# [What is required]
In the records below, begin at the line that has "un article existe" and stop after the line that has "Ceci vous permet"; quote those lines verbatim and nothing more.

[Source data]
☆ ☆ ☆

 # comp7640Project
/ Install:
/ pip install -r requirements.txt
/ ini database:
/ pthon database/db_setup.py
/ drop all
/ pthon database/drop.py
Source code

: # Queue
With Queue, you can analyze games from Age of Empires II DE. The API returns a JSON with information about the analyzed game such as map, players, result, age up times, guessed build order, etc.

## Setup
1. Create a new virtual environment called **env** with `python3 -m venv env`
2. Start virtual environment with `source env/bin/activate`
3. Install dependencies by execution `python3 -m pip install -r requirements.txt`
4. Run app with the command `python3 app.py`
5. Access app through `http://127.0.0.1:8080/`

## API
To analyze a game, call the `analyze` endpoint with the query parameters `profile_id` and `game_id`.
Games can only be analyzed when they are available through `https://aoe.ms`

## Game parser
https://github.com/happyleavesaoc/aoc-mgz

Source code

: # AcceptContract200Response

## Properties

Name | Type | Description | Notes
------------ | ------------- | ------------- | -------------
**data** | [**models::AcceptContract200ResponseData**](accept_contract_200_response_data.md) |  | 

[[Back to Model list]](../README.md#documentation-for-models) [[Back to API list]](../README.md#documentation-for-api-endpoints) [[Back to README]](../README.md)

☆ ☆ ☆

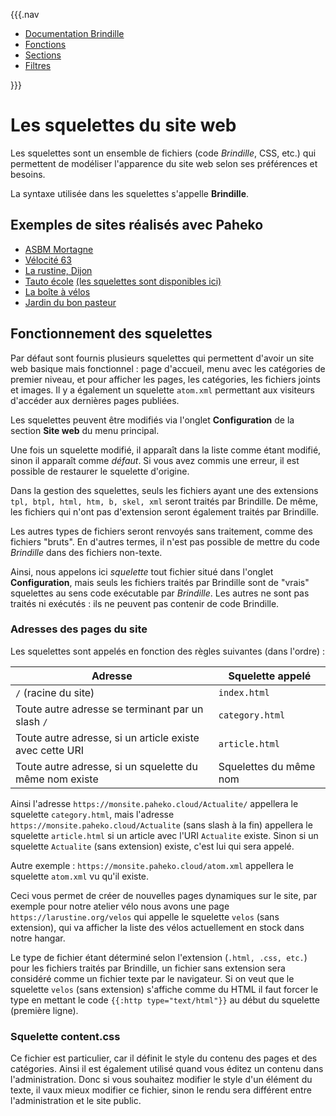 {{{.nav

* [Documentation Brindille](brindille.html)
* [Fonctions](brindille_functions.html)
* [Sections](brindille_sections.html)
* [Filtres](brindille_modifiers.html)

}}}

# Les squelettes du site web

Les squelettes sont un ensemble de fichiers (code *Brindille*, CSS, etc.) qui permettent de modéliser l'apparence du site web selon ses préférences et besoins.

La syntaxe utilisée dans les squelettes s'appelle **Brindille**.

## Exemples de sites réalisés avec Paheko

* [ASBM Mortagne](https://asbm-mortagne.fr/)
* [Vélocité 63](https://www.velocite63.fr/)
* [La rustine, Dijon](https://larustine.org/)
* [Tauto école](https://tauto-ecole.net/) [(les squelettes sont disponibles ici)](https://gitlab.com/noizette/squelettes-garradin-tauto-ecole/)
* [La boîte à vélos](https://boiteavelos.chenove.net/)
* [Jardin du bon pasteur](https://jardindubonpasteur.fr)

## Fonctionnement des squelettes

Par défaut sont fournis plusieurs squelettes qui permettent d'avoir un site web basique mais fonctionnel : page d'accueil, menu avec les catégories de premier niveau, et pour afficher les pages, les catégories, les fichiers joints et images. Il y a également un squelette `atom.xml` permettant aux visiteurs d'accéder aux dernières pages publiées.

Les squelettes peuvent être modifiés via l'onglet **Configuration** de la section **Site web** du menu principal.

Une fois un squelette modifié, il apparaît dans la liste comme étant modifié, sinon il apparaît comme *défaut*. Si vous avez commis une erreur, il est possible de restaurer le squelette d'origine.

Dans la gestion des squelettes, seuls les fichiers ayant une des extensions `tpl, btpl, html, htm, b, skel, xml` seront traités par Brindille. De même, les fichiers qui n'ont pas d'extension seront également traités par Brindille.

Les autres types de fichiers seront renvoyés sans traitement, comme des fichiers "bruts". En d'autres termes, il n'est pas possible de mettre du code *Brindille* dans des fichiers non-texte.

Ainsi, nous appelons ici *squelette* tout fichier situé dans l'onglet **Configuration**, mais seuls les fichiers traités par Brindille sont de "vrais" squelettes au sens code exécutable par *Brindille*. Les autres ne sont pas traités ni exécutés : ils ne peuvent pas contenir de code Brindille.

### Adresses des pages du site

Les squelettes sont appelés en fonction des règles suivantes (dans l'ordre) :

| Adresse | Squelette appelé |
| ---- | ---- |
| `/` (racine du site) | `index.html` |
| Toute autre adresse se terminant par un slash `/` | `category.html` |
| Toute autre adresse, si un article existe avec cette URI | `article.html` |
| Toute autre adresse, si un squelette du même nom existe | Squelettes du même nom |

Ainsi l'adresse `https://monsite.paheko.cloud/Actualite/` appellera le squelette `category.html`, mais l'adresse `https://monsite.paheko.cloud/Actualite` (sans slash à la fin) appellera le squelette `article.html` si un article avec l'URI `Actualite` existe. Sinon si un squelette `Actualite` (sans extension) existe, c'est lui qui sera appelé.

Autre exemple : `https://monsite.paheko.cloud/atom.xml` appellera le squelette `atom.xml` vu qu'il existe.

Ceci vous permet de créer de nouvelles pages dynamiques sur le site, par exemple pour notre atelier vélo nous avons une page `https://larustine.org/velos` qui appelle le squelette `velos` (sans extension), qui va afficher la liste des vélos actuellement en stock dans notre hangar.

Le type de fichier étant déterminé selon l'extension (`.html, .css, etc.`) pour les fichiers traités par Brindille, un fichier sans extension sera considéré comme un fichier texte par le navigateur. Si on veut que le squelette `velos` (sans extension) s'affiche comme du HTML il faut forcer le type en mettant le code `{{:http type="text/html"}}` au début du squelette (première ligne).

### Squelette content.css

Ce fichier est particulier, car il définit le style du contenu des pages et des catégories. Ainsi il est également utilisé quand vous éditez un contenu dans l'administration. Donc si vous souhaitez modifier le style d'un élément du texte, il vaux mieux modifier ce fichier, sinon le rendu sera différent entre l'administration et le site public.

☆ ☆ ☆

# [Answer space]
| Toute autre adresse, si un article existe avec cette URI | `article.html` |
| Toute autre adresse, si un squelette du même nom existe | Squelettes du même nom |

Ainsi l'adresse `https://monsite.paheko.cloud/Actualite/` appellera le squelette `category.html`, mais l'adresse `https://monsite.paheko.cloud/Actualite` (sans slash à la fin) appellera le squelette `article.html` si un article avec l'URI `Actualite` existe. Sinon si un squelette `Actualite` (sans extension) existe, c'est lui qui sera appelé.

Autre exemple : `https://monsite.paheko.cloud/atom.xml` appellera le squelette `atom.xml` vu qu'il existe.

Ceci vous permet de créer de nouvelles pages dynamiques sur le site, par exemple pour notre atelier vélo nous avons une page `https://larustine.org/velos` qui appelle le squelette `velos` (sans extension), qui va afficher la liste des vélos actuellement en stock dans notre hangar.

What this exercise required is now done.